- _Task statement_
Go through the records, and copy each line in which the string "Monitor" is present.

━━━━━━━━━━━━━━━━━━━━━━━━━━━━━━

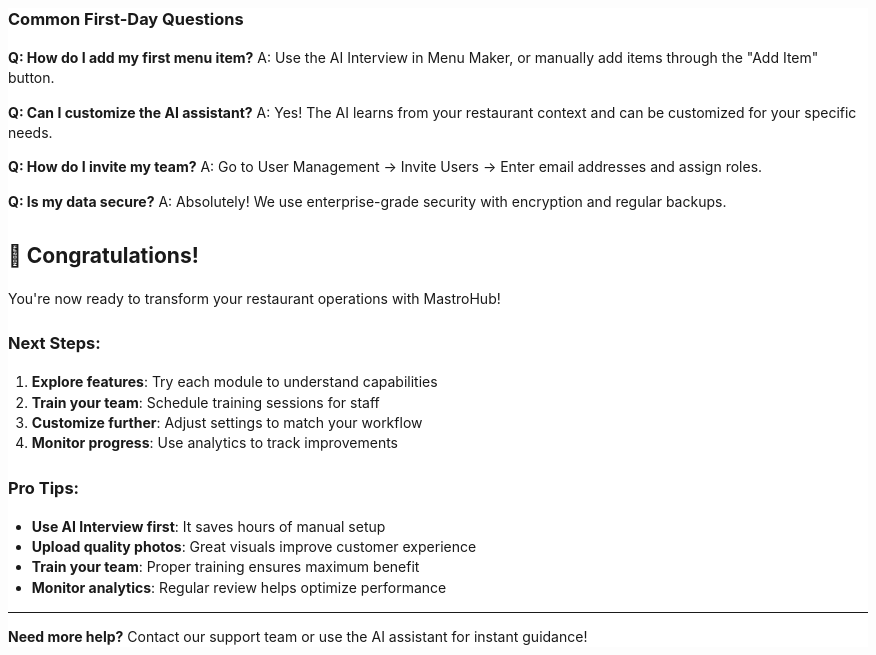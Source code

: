 ### Common First-Day Questions

**Q: How do I add my first menu item?**
A: Use the AI Interview in Menu Maker, or manually add items through the "Add Item" button.

**Q: Can I customize the AI assistant?**
A: Yes! The AI learns from your restaurant context and can be customized for your specific needs.

**Q: How do I invite my team?**
A: Go to User Management → Invite Users → Enter email addresses and assign roles.

**Q: Is my data secure?**
A: Absolutely! We use enterprise-grade security with encryption and regular backups.

## 🎉 Congratulations!

You're now ready to transform your restaurant operations with MastroHub! 

### Next Steps:
1. **Explore features**: Try each module to understand capabilities
2. **Train your team**: Schedule training sessions for staff
3. **Customize further**: Adjust settings to match your workflow
4. **Monitor progress**: Use analytics to track improvements

### Pro Tips:
- **Use AI Interview first**: It saves hours of manual setup
- **Upload quality photos**: Great visuals improve customer experience
- **Train your team**: Proper training ensures maximum benefit
- **Monitor analytics**: Regular review helps optimize performance

---

**Need more help?** Contact our support team or use the AI assistant for instant guidance!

━━━━━━━━━━━━━━━━━━━━━━━━━━━━━━

- _Written solution_
4. **Monitor progress**: Use analytics to track improvements
- **Monitor analytics**: Regular review helps optimize performance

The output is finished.